Design Tips for Easy Sanitation
- Stainless steel equipment and counters are nonporous and, therefore, more resistant to bacteria growth.
- Wire rack shelving has a smaller surface area and collects less dust and grime.
- Equipment, racks and prep tables with wheels are easier to move, making them simpler to clean beneath and behind.
Supervision
Kitchens with a large staff, especially those under the direction of an executive chef, typically benefit from being designed with supervision in mind. Walls and partitions make it difficult for chefs to give instructions and monitor what’s going, so if this will be important to your foodservice operation, consider a kitchen with an Island Configuration, which is fairly open and has a large island at the center.

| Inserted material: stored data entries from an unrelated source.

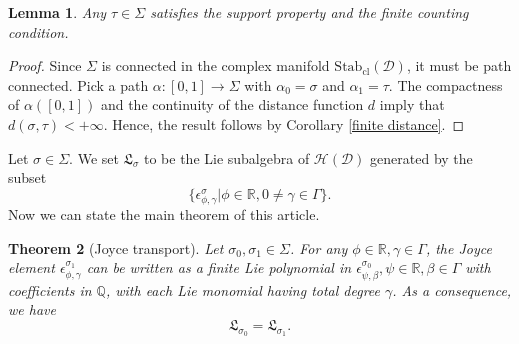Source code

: \documentclass[a4paper,12pt]{amsart}
\numberwithin{equation}{section}
\newtheorem{theorem}{Theorem}[section]
\newtheorem{lemma}[theorem]{Lemma}
\newcommand{\Stab}{\mathrm{Stab}}
\newcommand{\cl}{\mathrm{cl}}
\newcommand{\1}{\mathbf{1}}
\begin{document}
\begin{lemma}\label{one point to the component}
    Any $\tau\in\Sigma$ satisfies the support property and the finite counting condition.
\end{lemma}
\begin{proof}
    Since $\Sigma$ is connected in the complex manifold $\Stab_\cl(\mathcal{D})$, it must be path connected. Pick a path $\alpha:[0,1]\rightarrow\Sigma$ with $\alpha_0=\sigma$ and $\alpha_1=\tau$. The compactness of $\alpha([0,1])$ and the continuity of the distance function $d$ imply that $d(\sigma,\tau)<+\infty$. Hence, the result follows by Corollary \ref{finite distance}.
\end{proof}
Let $\sigma\in\Sigma$. We set $\mathfrak{L}_\sigma$ to be the Lie subalgebra of $\mathcal{H}(\mathcal{D})$ generated by the subset
\[\{\epsilon^\sigma_{\phi,\gamma}|\phi\in\mathbb{R},0\neq\gamma\in\Gamma\}.\]
Now we can state the main theorem of this article.
\begin{theorem}[Joyce transport]\label{Joyce transport}
    Let $\sigma_0,\sigma_1\in\Sigma$. For any $\phi\in\mathbb{R},\gamma\in\Gamma$, the Joyce element $\epsilon^{\sigma_1}_{\phi,\gamma}$ can be written as a finite Lie polynomial in $\epsilon^{\sigma_0}_{\psi,\beta},\psi\in\mathbb{R},\beta\in\Gamma$ with coefficients in $\mathbb{Q}$, with each Lie monomial having total degree $\gamma$. As a consequence, we have
    \[\mathfrak{L}_{\sigma_0}=\mathfrak{L}_{\sigma_1}.\]
\end{theorem}
\end{document}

This might not be entirely necessary for kitchens with a smaller staff, or those producing simple, quick-service dishes.
Energy Efficiency
Energy efficiency is an increasingly important consideration for all business types, but especially so for foodservice operations, which often have equipment running 24 hours a day. When incorporated correctly, energy-efficient devices and processes will not only have positive impacts on the environment and your reputation, but will also prove to be a sound financial decision in the long run.
Energy efficiency comes largely from selecting equipment that requires less power, but it's also related to the layout of the kitchen itself. For example, placing refrigerators across the kitchen from hot equipment, such as ovens and ranges, will optimize its ability to maintain a low temperature.
The impact a well laid-out kitchen can have on the overall success of your restaurant is immeasurable, so be sure to approach this step thoughtfully.